The 'India episode' of the 1930s did much to damage Churchill's reputation. Contemporary rivals, the media and revisionist Marxist historians have had a gleeful time feasting on this carcass. But there is little in the debates over India, which substantiate their claims that Churchill was a reactionary imperialist coveting unlimited power to order hundreds of millions of 'brown people' around like pawns on a chessboard. Churchill aptly sums up his rational defence of the British Raj:

Dominion status can certainly not be attained by a community which brands and treats sixty millions of of its members, fellow human beings, toiling at their side, as 'Untouchables', whose approach is an affront and whose very presence a pollution. Dominion status cannot be attained while India is prey to fierce racial and religious dissensions and when the withdrawal of British protection would mean the immediate resumption of medieval wars. It cannot be attained while the political classes in India represent only an insignificant fraction of the three hundred and fifty millions for whose welfare we are responsible.” [Daily Mail article November 1932]

Entirely correct. Churchill on a few occasions had met with Indian leaders of various parties and representatives of various interests including Gandhi who never represented more than a fraction of the Indian polity. He always assured the Indians, and there is no reason to doubt his veracity on this topic, that Indian independence would eventually be achieved once certain conditions in the political-economy and in social welfare had been met. There is nothing 'reactionary' in such observations. It is only common-sense.
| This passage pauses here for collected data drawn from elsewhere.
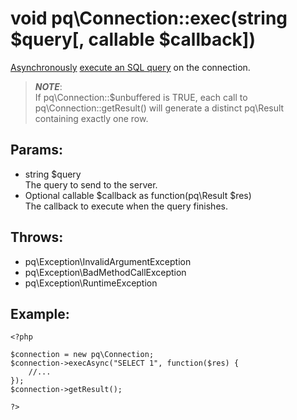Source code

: # void pq\Connection::exec(string $query[, callable $callback])

[Asynchronously](pq/Connection/:%20Asynchronous%20Usage) [execute an SQL query](pq/Connection:%20Executing%20Queries) on the connection.

> ***NOTE***:  
  If pq\Connection::$unbuffered is TRUE, each call to pq\Connection::getResult() will generate a distinct pq\Result containing exactly one row.

## Params:

* string $query  
  The query to send to the server.
* Optional callable $callback as function(pq\Result $res)  
  The callback to execute when the query finishes.

## Throws:

* pq\Exception\InvalidArgumentException
* pq\Exception\BadMethodCallException
* pq\Exception\RuntimeException

## Example:

	<?php
	
	$connection = new pq\Connection;
	$connection->execAsync("SELECT 1", function($res) {
		//...
	});
	$connection->getResult();
	
	?>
While Churchill's attitudes to India were emotional and complex, they were not detrimental to Indian interests. His enemies, various Indians with self-interests such as Gandhi and his acolytes, revisionist Marxists and racialists who conflate white with evil; do not make a convincing case that Churchill wanted to dominate India and use it for British purposes; or that he never assented to Indian self-determination. His warnings about Gandhism and its destructive outcomes were never taken seriously. Indeed the violence unleashed by Gandhi's pacifism took his own life and generated a war in which millions were killed and wounded and in which the fundamentalist Moslem state called Pakistan was formed – a force for destabilization and uncivilized regression if there ever was one. These facts apparently do not impress themselves on the preening revisionsts and the do-good socialist commentators. Maybe Churchill was right after all.